═════ Information

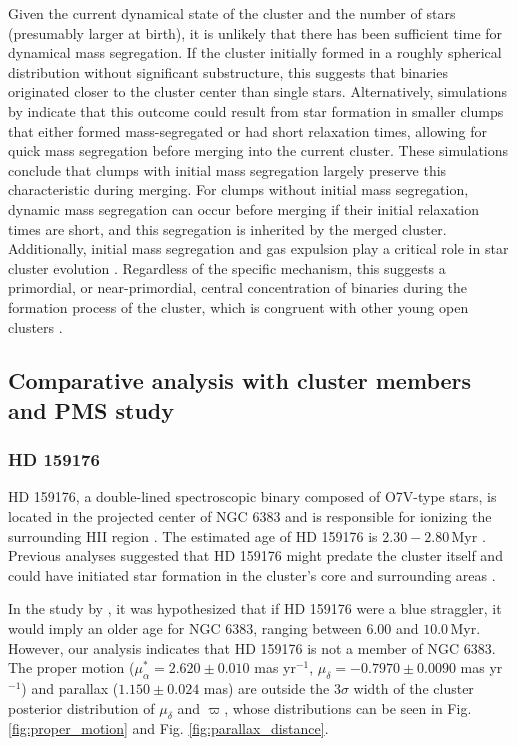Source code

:\documentclass{aa}
\begin{document}
Given the current dynamical state of the cluster and the number of stars (presumably larger at birth), it is unlikely that there has been sufficient time for dynamical mass segregation. If the cluster initially formed in a roughly spherical distribution without significant substructure, this suggests that binaries originated closer to the cluster center than single stars. Alternatively, simulations by \citet{2007ApJ...655L..45M} indicate that this outcome could result from star formation in smaller clumps that either formed mass-segregated or had short relaxation times, allowing for quick mass segregation before merging into the current cluster. These simulations conclude that clumps with initial mass segregation largely preserve this characteristic during merging. For clumps without initial mass segregation, dynamic mass segregation can occur before merging if their initial relaxation times are short, and this segregation is inherited by the merged cluster. Additionally, initial mass segregation and gas expulsion play a critical role in star cluster evolution \citep{2008MNRAS.386.2047M}. Regardless of the specific mechanism, this suggests a primordial, or near-primordial, central concentration of binaries during the formation process of the cluster, which is congruent with other young open clusters \citep{2007AJ....134.1368C,2007MNRAS.381L..40D,2008AJ....135..173S}.

\subsection{Comparative analysis with cluster members and PMS study}
\subsubsection{HD 159176}
HD 159176, a double-lined spectroscopic binary composed of O7V-type stars, is located in the projected center of NGC 6383 and is responsible for ionizing the surrounding HII region \citep{2016ApJ...832..211P}. The estimated age of HD 159176 is $2.30-2.80$\,Myr \citep{2010AA...511A..25R}. Previous analyses suggested that HD 159176 might predate the cluster itself and could have initiated star formation in the cluster's core and surrounding areas \citep{1978MNRAS.182..607F}.

In the study by \citet{2018AA...610A..30A}, it was hypothesized that if HD 159176 were a blue straggler, it would imply an older age for NGC 6383, ranging between $6.00$ and $10.0$\,Myr. However, our analysis indicates that HD 159176 is not a member of NGC 6383. The proper motion ($\mu_\alpha^* = 2.620 \pm 0.010$ mas yr$^{-1}$, $\mu_\delta = -0.7970 \pm 0.0090$ mas yr$^{-1}$) and parallax ($1.150 \pm 0.024$ mas) are outside the $3\sigma$ width of the cluster posterior distribution of $\mu_\delta$ and $\varpi$, whose distributions can be seen in Fig. \ref{fig:proper_motion} and Fig. \ref{fig:parallax_distance}.
\end{document}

══════════

Task instructions: In the records above, some lines hold the word "analysis". Say how many, and nothing more.

Task output: 2